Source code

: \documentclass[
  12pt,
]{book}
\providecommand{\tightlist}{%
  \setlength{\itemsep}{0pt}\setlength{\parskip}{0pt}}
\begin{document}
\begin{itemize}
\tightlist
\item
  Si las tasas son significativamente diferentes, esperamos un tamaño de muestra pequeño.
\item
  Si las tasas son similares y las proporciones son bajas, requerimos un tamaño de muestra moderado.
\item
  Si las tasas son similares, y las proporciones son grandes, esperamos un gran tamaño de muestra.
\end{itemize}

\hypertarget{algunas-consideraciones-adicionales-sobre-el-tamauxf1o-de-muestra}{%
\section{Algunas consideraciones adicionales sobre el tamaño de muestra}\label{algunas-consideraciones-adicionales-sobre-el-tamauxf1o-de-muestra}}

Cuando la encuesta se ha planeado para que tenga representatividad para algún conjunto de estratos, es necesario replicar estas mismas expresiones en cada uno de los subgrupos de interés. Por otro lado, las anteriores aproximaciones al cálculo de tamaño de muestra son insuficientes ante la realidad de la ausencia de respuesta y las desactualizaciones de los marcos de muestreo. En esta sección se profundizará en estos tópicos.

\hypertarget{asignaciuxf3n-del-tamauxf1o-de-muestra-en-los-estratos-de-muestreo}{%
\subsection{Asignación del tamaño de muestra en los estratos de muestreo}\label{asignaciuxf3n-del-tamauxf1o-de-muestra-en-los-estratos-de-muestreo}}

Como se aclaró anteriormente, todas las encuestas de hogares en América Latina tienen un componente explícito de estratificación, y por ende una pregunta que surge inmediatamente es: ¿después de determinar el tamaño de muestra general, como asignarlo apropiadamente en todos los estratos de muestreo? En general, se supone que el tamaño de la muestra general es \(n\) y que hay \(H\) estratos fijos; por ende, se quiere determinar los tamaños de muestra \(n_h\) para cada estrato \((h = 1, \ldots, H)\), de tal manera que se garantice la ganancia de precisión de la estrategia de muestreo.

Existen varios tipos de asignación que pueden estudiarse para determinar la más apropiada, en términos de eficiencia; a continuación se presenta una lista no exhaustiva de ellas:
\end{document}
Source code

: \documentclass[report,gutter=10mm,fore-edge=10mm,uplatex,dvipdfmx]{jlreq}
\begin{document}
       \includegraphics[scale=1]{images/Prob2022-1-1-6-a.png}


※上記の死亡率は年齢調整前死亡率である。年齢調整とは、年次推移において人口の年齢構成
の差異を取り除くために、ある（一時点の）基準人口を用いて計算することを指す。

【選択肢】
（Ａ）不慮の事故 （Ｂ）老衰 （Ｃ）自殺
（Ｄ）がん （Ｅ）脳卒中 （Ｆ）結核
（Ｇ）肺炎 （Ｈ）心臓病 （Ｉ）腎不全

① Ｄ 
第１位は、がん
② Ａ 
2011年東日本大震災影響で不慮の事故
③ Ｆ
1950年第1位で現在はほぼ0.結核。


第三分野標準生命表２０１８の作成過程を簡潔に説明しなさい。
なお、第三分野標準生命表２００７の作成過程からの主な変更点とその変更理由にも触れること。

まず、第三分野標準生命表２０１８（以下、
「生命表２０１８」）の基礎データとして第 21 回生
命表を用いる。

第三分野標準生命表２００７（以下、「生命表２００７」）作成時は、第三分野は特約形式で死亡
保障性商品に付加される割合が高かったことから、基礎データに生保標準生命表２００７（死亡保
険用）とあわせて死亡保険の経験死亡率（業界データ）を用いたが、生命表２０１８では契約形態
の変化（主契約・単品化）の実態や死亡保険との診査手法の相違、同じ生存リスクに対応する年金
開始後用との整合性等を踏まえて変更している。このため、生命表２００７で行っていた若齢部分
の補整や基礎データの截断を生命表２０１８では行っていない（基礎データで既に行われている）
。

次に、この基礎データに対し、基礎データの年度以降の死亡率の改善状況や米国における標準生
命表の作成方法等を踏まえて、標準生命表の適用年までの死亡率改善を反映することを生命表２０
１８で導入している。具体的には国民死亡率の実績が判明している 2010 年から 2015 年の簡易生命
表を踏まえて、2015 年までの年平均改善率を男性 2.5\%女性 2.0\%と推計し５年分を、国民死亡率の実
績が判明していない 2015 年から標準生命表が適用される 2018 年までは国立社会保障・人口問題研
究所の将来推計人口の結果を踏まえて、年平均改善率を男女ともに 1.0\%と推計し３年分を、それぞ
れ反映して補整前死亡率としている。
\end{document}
++++
**Try it**
The lines to reproduce run from the one containing "1950年第1位で現在はほぼ0.結核。" to the last line of the listing; print them exactly, including both ends.

**Result of the task**
1950年第1位で現在はほぼ0.結核。


第三分野標準生命表２０１８の作成過程を簡潔に説明しなさい。
なお、第三分野標準生命表２００７の作成過程からの主な変更点とその変更理由にも触れること。

まず、第三分野標準生命表２０１８（以下、
「生命表２０１８」）の基礎データとして第 21 回生
命表を用いる。

第三分野標準生命表２００７（以下、「生命表２００７」）作成時は、第三分野は特約形式で死亡
保障性商品に付加される割合が高かったことから、基礎データに生保標準生命表２００７（死亡保
険用）とあわせて死亡保険の経験死亡率（業界データ）を用いたが、生命表２０１８では契約形態
の変化（主契約・単品化）の実態や死亡保険との診査手法の相違、同じ生存リスクに対応する年金
開始後用との整合性等を踏まえて変更している。このため、生命表２００７で行っていた若齢部分
の補整や基礎データの截断を生命表２０１８では行っていない（基礎データで既に行われている）
。

次に、この基礎データに対し、基礎データの年度以降の死亡率の改善状況や米国における標準生
命表の作成方法等を踏まえて、標準生命表の適用年までの死亡率改善を反映することを生命表２０
１８で導入している。具体的には国民死亡率の実績が判明している 2010 年から 2015 年の簡易生命
表を踏まえて、2015 年までの年平均改善率を男性 2.5\%女性 2.0\%と推計し５年分を、国民死亡率の実
績が判明していない 2015 年から標準生命表が適用される 2018 年までは国立社会保障・人口問題研
究所の将来推計人口の結果を踏まえて、年平均改善率を男女ともに 1.0\%と推計し３年分を、それぞ
れ反映して補整前死亡率としている。
\end{document}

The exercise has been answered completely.